かわいい!癒される! SNSで大人気のおじいちゃん・おばあちゃん ありのままの日常が魅力的に映る理由とは 孫との何気ない掛け合いや「推し活」に励む姿がトレンドに 2022年12月08日
今、おじいちゃんやおばあちゃんの日常を配信するSNSが、若者に大バズりしています。人生100年時代に注目されるシニアの生き方を取材しました。
■おじいちゃん、おばあちゃんはかわいい!
<祖母と孫ちゃんねる(TikTok)>
【おばあちゃん】
「うどん食べるか?」
【孫】
「うどんはいいわ…いいよ、2つ3つなんか食べれるでしょ」
【おばあちゃん】
「食べれんじゃん!あの…持ってって!!」
【孫】
「いいよ、うどんは。おばあちゃん食べな?」
【おばあちゃん】
「ある!お願いだで食べてください!」
【孫】
「うんうんうん、分かった。ありがとうございます」
今、TikTokで人気の「祖母と孫ちゃんねる」。おばあちゃんと孫が会話をするだけの動画ですが、フォロワーは23万人を超えています。
シニアの「バズり動画」は、他にも。
99歳祖父との2人暮らしを配信する「あしなっすの1週間/OmO(youtube)」は、約22万人が登録する人気のチャンネル。
沖縄おばーの日常をつづった「南の島のおばーと孫(TikTok)」もフォロワー約36万人と、多くの人に愛されています。

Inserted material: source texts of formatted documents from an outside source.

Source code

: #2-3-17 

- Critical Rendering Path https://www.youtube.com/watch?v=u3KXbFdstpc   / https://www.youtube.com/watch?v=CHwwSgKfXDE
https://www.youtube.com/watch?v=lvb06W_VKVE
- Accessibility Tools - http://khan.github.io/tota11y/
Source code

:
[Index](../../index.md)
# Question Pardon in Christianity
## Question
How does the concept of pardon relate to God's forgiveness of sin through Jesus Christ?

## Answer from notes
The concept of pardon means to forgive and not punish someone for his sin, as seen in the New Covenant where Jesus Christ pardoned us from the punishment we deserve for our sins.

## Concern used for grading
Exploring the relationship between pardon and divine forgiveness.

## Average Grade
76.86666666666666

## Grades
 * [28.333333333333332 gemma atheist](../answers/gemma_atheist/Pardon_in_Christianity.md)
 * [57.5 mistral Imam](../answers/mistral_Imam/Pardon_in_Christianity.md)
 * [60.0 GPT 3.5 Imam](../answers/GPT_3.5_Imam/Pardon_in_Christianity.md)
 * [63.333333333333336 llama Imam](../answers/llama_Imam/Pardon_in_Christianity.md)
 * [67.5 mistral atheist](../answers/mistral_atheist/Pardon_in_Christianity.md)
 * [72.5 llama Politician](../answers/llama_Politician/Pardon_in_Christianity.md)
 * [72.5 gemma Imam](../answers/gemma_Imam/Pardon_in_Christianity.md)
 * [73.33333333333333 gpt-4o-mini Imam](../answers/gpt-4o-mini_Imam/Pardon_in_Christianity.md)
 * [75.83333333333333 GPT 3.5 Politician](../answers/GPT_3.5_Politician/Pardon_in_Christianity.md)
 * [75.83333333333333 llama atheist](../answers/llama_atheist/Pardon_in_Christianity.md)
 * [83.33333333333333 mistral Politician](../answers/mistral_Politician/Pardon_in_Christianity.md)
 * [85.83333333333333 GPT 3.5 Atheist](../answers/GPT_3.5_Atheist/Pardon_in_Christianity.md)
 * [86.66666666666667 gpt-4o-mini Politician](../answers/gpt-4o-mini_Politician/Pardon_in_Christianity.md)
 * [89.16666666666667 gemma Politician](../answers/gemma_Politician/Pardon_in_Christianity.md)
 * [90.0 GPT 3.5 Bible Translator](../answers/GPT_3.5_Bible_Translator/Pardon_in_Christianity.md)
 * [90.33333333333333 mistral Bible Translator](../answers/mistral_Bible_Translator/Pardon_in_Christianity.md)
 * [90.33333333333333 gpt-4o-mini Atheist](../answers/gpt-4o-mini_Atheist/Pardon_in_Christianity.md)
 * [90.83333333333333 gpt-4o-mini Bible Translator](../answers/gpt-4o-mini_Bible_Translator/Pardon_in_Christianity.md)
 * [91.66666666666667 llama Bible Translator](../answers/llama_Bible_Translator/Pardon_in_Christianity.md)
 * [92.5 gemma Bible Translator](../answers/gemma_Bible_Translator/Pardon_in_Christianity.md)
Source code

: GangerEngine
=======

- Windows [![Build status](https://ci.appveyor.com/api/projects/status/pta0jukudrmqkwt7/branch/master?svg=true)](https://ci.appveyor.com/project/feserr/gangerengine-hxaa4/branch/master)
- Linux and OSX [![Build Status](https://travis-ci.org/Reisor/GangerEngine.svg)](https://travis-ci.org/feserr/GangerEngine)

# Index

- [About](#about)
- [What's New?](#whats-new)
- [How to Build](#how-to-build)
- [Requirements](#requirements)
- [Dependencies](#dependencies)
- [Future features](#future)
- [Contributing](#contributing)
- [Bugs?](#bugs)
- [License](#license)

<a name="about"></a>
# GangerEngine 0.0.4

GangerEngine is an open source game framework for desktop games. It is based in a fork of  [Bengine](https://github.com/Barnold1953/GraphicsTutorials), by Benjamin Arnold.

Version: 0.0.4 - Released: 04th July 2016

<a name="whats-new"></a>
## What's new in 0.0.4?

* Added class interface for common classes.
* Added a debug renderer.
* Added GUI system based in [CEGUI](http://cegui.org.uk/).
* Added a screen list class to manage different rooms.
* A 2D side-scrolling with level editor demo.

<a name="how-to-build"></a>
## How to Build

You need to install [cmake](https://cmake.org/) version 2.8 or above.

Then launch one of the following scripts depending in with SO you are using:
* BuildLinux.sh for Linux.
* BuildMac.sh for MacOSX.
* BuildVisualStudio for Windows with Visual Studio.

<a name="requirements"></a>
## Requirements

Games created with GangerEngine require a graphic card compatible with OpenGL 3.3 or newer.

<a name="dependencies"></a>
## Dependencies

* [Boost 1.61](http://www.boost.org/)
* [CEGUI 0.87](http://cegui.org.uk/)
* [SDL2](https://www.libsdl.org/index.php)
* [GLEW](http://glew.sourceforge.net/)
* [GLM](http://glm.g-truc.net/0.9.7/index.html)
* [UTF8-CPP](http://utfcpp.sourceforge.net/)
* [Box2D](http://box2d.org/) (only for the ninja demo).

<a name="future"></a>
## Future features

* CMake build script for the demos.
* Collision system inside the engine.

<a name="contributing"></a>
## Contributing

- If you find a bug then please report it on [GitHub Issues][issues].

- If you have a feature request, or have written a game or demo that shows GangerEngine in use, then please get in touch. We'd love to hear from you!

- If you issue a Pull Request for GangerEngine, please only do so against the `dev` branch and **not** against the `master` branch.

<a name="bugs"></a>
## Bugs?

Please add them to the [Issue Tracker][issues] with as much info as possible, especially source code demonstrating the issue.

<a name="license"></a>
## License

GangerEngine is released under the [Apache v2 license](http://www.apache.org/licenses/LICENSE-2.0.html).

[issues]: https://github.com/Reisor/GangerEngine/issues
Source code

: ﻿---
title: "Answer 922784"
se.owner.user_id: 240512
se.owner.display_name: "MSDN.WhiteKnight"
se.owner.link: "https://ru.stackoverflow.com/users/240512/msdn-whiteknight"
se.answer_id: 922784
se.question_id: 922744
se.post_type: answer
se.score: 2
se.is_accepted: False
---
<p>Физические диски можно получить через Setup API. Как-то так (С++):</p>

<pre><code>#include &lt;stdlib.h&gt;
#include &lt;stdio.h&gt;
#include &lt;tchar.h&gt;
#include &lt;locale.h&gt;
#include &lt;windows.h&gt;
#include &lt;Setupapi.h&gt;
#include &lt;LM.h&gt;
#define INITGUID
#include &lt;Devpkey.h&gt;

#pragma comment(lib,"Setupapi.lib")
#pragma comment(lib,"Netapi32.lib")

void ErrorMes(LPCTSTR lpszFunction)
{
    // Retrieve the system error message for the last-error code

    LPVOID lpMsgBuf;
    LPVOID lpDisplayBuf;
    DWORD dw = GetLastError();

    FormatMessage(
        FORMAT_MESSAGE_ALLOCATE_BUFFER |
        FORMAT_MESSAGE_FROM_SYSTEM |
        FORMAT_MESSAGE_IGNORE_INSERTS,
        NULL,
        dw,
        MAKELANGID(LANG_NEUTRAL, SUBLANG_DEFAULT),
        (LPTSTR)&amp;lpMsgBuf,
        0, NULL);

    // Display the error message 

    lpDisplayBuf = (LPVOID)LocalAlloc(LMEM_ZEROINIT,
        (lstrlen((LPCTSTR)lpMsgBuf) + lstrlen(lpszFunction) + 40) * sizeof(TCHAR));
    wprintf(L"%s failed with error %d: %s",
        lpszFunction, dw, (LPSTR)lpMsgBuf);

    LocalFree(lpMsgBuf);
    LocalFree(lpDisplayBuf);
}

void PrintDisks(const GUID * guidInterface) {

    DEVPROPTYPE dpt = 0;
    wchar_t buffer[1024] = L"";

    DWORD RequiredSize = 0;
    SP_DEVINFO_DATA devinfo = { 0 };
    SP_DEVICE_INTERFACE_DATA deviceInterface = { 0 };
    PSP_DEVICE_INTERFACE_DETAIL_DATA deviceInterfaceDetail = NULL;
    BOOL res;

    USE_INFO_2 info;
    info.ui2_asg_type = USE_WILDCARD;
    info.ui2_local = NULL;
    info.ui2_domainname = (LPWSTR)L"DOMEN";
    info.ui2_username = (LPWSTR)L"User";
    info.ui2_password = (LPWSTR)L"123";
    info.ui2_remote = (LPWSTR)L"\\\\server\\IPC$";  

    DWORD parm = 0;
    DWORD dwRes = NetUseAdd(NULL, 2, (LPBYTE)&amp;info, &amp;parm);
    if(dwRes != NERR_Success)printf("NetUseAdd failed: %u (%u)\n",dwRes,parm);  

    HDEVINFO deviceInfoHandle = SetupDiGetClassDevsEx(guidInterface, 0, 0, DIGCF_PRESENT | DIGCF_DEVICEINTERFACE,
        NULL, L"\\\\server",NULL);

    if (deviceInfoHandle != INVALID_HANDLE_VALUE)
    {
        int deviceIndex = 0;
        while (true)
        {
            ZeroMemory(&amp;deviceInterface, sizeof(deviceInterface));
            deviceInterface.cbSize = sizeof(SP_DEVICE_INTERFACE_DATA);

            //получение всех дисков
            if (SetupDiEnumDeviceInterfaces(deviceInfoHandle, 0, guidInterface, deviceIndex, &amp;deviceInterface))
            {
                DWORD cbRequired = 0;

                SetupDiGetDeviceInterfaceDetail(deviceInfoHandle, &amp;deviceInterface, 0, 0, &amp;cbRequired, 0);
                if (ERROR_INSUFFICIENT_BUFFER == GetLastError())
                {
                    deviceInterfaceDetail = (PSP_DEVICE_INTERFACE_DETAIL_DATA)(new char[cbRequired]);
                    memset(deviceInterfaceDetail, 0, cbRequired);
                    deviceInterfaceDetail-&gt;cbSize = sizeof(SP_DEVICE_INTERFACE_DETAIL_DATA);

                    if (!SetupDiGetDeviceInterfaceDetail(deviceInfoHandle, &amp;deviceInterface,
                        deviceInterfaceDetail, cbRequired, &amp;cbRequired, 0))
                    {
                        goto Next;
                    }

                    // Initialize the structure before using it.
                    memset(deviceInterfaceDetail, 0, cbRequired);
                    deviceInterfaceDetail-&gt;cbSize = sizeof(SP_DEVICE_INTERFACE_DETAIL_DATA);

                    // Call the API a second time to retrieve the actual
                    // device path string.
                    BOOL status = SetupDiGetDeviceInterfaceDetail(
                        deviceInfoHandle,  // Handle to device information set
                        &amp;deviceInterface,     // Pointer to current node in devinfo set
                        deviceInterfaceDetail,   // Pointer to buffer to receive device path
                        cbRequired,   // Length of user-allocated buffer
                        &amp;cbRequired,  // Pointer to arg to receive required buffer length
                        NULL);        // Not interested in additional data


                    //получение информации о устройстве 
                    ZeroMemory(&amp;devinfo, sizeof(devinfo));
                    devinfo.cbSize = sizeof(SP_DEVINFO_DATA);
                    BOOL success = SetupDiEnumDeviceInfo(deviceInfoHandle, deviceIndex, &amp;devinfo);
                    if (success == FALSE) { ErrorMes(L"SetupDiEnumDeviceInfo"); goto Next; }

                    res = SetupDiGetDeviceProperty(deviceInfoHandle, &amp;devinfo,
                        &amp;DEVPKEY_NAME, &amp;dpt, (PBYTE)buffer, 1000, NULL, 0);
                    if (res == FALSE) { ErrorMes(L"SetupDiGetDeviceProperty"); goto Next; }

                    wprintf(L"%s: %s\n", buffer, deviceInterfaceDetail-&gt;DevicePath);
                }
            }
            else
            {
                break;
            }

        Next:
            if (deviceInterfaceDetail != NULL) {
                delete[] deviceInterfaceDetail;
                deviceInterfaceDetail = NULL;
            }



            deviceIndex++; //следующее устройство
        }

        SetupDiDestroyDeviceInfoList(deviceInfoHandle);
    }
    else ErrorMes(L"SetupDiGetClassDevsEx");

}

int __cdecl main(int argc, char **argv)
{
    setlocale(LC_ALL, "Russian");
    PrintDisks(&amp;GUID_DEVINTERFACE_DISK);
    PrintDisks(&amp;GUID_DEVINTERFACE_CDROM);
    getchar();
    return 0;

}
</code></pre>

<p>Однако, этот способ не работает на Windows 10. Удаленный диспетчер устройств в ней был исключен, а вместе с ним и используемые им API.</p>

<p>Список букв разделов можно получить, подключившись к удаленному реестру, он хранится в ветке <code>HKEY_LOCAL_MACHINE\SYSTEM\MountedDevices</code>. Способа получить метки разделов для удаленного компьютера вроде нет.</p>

若い世代は、「シニア動画」のどんなところに魅力を感じているのか、聞いてみました。
【高校生】
「かわいいから!」
「面白いしね、しゃべり方かわいいよね」
「ほわほわしてる」
【大学生】
「若い人のかわいいと、『かわいい』が別やから。いろんなジャンルのかわいいが見れて楽しい」
【高校生】
「笑ってたりとか、自分が全力でやれるようなことやってると、なんかいいかなとと思う。そこで元気もらえたりとか癒されたりとかする」
20代の人気TiKToker「マスク兄弟」も…
【マスク兄弟】
「めちゃめちゃかわいいな~って」
「かわいい女の子よく見るんですけど、それ見る感じで『あ!おばあちゃんや~!!』って。『いいね』押しちゃえ!ってなる」
――Q:ライバルじゃないんですか?
【マスク兄弟】
「そんなん負けますよ~おばあちゃん!おばあちゃん!」
若者たちに多かったのが、「かわいい」「癒される」という声。おじいちゃん・おばあちゃんの一生懸命な姿に、キュンとなるそうです。
■“ありのまま”の安心感
なぜ、おばちゃんの動画を投稿し始めたのか、「祖母と孫ちゃんねる」の孫・よしのさんに話を聞きました。
【「祖母と孫ちゃんねる」孫・よしのさん】
「通院のサポートとか、買い物のサポートとかしに毎月祖母の家に行っているんですけど、そのときのいつもの様子を他の家族に『こんなふうにおばあちゃん過ごしてたよ』っていうのが分かるような感じで。家族に見てもらいたいなあと思って、どこかのSNSにちょっと置いてみようぐらいの感覚で、家族への共有のためにちょっと投稿したのが始まりです。ちょっとずつ投稿していたら、1か月たたないぐらいでフォロワーさんが10万人超えて…びっくりしましたね」
もともとは、おばあちゃんの“近況”を家族に報告するために投稿していたというよしのさん。若者にバズった理由は、つくられていない“ありのまま”の安心感にあるのではないかと話します。
【よしのさん】
「SNSとか、作りこんでるものが多い時代になってきていると思うんですよね。加工していないナチュラルな姿をちょっと求めている人もいるのかなとか、実家に帰ってきたような安心感のある投稿に慣れているのかな、なんて思ったりしますね」
――Q:見てる人みんなのおばあちゃんになっている気がしますね
「ちょっと離れた親戚のおばあちゃんぐらいに思ってくださってる方が多い印象がありますね」
■“日常を楽しむシニア”への憧れ
12月4日、大阪市内の公園で開かれたフリーマーケットでは、シニアが出品した商品を手に取る若い人たちの姿が多く見られました。
【10代】
「好きな部類があるので、ちょくちょく来てます」
【70代】
「1人で家にこもるより、外行って若い子と話すのも楽しいと思いますよ。それで元気もらって」
【74歳】
「着物をほどいてリフォームして、洋服に仕立てて…(今着ているものも)自分でリフォームして作った。バックや小物類は(若い人に)買っていただきました」
書店にも、シニアのライフスタイルをテーマにした本がずらりと並びます。
【50代】
「みなさんすごく生き生きされてて、自分もそんなふうに楽しく暮らせるように年をとっていけたらいいなと思います」
出版社の人たちに話を聞くと「人生100年時代」に向け、年齢を重ねても意欲的な「アクティブシニア」の生き方をテーマにした本が多く出版されているそう。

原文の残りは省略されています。